Six herbs and nutrients that support immunity

Herbs and nutrition have been harnessed for their health benefits by people around the world since time began. With the Australian winter nearly upon us, and given the current pandemic, here are some herbs and nutrients that have been widely used to support the immune system, reduce risk of infection and minimise symptoms should an infection occur.

A healthy, varied diet, enough sleep, managing stress, adequate physical activity and not smoking support immunity.


The basics

The cornerstone to good health and to supporting your immune system is enjoying a healthy, varied diet, getting enough sleep, managing stress, getting enough physical activity and not smoking. In addition, several herbs and supplements may also be used to support immunity. Check with your healthcare practitioner before taking supplements and if any symptoms persist.

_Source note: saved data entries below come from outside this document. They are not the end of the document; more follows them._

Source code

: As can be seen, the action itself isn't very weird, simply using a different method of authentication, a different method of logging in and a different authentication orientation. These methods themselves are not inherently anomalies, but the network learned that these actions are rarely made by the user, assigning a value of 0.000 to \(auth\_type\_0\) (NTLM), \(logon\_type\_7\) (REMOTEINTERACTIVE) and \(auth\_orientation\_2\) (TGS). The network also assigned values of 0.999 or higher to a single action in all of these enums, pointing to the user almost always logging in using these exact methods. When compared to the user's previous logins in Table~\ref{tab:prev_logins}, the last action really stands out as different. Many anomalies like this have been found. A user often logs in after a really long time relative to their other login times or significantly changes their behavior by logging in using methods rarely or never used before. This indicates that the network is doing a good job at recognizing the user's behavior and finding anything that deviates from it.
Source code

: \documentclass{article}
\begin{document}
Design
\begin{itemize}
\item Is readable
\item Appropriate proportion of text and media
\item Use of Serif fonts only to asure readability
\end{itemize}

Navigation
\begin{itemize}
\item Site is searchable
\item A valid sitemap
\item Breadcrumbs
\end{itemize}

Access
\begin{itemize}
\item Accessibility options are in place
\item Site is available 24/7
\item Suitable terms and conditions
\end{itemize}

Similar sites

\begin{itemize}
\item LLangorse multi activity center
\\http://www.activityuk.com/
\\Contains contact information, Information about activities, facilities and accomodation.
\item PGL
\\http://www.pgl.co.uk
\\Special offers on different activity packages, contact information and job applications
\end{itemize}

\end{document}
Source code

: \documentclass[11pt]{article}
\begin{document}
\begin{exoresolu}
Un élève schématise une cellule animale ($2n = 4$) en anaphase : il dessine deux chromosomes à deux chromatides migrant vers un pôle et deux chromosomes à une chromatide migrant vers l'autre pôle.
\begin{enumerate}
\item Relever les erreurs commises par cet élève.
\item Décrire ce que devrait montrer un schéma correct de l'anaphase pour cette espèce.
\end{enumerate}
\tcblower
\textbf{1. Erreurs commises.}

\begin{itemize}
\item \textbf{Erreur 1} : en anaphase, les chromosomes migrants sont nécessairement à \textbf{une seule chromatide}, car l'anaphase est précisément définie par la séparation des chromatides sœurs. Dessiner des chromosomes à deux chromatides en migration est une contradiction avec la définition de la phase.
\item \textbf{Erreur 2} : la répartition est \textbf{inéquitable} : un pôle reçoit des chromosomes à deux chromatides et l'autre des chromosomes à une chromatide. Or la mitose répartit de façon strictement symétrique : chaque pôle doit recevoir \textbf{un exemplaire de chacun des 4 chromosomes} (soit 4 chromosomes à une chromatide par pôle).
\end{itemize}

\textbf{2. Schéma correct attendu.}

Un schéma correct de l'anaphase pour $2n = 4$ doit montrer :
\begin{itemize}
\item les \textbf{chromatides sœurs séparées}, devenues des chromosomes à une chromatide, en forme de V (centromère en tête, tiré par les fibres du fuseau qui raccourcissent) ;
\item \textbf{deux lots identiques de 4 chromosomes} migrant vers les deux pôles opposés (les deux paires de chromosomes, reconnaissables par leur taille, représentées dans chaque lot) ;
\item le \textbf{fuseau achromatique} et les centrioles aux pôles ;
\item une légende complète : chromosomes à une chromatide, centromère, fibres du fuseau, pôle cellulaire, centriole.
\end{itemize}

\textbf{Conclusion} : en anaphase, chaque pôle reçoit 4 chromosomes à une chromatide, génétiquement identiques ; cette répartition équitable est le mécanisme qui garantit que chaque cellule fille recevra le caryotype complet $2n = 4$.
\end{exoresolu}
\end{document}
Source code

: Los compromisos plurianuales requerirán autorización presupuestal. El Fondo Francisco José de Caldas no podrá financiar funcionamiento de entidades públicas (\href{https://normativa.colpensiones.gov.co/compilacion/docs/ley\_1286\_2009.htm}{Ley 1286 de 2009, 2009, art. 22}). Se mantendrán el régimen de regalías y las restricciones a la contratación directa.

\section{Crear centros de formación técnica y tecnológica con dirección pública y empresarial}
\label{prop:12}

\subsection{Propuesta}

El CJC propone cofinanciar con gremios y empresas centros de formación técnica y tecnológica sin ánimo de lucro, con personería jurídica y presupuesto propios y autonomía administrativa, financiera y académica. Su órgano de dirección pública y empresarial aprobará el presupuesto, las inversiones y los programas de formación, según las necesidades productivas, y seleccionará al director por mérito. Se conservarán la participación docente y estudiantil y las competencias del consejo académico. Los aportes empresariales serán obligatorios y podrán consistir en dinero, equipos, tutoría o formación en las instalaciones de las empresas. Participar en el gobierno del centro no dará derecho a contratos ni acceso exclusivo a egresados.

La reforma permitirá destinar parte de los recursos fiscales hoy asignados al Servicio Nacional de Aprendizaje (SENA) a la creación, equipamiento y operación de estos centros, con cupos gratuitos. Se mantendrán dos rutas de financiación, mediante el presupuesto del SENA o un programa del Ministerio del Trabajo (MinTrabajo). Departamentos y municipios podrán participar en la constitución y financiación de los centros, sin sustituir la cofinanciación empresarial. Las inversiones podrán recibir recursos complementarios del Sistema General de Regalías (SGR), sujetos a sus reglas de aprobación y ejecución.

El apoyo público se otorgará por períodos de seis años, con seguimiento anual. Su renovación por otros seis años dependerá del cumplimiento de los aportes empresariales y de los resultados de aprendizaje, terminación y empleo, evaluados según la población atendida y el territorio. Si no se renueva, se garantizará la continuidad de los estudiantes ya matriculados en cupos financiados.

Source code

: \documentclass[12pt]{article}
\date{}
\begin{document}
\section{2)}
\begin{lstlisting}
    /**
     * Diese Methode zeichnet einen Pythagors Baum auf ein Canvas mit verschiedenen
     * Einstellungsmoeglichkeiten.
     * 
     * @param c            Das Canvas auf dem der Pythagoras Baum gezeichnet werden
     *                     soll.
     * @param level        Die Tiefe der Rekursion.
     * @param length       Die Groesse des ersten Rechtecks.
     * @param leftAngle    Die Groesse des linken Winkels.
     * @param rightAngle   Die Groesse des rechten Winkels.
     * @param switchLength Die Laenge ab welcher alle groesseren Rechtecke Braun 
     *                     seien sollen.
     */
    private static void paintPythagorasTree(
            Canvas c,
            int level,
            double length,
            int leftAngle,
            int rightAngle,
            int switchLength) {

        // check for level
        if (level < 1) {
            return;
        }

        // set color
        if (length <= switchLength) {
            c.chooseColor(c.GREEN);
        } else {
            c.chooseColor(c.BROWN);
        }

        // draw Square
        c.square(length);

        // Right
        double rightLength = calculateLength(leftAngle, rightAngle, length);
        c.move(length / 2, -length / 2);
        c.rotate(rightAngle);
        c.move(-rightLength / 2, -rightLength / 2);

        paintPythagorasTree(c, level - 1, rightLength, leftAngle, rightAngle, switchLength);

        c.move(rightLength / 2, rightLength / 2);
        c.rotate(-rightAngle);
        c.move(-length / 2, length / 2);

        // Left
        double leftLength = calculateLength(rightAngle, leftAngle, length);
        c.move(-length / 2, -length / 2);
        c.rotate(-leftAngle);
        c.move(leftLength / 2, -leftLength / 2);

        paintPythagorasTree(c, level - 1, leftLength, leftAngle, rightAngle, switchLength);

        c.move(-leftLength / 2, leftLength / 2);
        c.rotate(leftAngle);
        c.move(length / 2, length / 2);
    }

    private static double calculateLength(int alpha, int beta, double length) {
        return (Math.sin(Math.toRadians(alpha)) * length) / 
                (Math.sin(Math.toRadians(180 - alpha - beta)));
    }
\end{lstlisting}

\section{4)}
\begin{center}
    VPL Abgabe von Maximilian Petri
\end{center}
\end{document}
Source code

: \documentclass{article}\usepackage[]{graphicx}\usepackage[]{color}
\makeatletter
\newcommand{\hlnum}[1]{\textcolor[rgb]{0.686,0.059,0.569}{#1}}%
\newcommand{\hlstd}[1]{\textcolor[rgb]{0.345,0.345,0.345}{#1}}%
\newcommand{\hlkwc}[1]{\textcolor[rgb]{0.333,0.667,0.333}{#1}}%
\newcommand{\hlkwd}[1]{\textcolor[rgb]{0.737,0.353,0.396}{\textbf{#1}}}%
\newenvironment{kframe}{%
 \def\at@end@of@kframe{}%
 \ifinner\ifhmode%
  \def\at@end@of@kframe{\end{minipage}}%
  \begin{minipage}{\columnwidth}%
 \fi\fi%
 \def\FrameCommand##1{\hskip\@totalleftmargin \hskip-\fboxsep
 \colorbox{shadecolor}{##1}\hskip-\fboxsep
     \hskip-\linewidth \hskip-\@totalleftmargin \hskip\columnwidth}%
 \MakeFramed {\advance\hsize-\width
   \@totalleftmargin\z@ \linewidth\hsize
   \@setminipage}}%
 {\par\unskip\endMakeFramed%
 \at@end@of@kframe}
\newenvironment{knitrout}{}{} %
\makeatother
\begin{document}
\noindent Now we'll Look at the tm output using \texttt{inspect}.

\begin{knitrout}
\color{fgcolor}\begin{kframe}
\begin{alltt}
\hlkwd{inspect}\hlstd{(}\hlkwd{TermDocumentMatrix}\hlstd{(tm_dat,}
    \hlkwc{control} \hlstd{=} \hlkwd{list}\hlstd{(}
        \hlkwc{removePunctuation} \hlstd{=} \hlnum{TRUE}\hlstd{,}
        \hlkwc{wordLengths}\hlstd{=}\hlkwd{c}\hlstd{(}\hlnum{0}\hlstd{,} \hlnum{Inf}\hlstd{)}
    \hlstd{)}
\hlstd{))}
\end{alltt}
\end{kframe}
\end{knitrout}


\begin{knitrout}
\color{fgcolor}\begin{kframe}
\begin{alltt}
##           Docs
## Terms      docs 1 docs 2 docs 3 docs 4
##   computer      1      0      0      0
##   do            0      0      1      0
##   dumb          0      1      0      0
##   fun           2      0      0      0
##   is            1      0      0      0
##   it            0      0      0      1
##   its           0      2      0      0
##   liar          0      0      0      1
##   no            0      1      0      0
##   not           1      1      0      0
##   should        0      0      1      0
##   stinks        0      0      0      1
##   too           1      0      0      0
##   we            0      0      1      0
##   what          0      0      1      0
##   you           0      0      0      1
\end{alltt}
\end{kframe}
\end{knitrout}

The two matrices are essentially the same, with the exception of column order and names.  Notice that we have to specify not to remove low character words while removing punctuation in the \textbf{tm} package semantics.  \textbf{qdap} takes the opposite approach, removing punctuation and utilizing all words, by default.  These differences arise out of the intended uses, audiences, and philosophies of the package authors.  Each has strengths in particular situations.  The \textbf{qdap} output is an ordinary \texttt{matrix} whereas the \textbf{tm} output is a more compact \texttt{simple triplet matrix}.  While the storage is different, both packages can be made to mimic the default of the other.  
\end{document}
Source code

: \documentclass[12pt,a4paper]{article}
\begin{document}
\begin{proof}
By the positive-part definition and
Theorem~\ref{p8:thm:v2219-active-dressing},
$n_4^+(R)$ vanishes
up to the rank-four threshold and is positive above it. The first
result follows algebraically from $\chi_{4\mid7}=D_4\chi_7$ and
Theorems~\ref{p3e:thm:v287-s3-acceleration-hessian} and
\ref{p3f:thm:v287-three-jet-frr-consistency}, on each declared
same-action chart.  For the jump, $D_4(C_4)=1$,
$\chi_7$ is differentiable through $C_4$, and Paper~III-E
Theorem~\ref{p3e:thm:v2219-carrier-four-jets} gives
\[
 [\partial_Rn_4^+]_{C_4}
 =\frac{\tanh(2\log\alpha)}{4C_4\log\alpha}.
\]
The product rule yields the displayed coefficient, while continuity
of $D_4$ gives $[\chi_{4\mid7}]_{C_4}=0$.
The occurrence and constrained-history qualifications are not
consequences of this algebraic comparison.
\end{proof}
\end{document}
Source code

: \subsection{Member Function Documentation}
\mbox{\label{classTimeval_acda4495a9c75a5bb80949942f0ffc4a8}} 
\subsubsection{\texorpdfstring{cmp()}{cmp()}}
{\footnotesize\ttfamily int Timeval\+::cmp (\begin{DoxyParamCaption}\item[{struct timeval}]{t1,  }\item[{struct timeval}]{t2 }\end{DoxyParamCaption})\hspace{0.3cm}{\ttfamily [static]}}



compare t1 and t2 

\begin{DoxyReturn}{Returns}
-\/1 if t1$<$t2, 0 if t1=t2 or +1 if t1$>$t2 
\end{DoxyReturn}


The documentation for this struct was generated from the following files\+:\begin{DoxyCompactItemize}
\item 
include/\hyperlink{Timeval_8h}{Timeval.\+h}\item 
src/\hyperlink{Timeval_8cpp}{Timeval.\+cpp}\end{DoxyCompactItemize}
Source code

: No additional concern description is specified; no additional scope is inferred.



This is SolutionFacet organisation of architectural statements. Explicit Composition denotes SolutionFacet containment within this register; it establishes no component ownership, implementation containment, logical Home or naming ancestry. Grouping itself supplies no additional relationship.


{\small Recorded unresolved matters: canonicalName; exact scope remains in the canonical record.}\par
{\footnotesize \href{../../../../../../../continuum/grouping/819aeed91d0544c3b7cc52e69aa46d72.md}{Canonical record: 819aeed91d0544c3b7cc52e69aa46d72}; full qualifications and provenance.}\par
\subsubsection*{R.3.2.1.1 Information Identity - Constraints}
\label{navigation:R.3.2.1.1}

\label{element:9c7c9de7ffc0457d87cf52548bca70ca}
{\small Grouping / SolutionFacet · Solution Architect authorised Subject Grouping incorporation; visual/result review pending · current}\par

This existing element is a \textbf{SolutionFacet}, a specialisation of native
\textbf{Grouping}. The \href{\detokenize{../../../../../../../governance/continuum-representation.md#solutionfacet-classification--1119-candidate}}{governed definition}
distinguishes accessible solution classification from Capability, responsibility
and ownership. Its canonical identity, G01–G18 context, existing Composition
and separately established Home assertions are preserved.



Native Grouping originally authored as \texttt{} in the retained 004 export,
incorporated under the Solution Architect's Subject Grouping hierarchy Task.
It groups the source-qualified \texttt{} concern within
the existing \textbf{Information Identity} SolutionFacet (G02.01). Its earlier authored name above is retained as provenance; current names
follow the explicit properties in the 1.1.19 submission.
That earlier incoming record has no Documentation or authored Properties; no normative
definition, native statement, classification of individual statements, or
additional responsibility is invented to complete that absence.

Because COVID-19 is a novel virus, there are no proven treatments or preventative therapies including supplements, medicines or foods that are known to protect us. Until the virus is better understood, limiting community exposure through social distancing or isolation where appropriate, and practicing good hygiene are vital to limit the spread.

Your immune system

Like other body systems, your immune system is complex. Many cells and tissues make up your defence system from your skin to your gut and even eyelashes and white blood cells. Every area of the body is supported – so you could consider your body as your castle and your immune system as the soldiers that patrol and defend every part of your body. 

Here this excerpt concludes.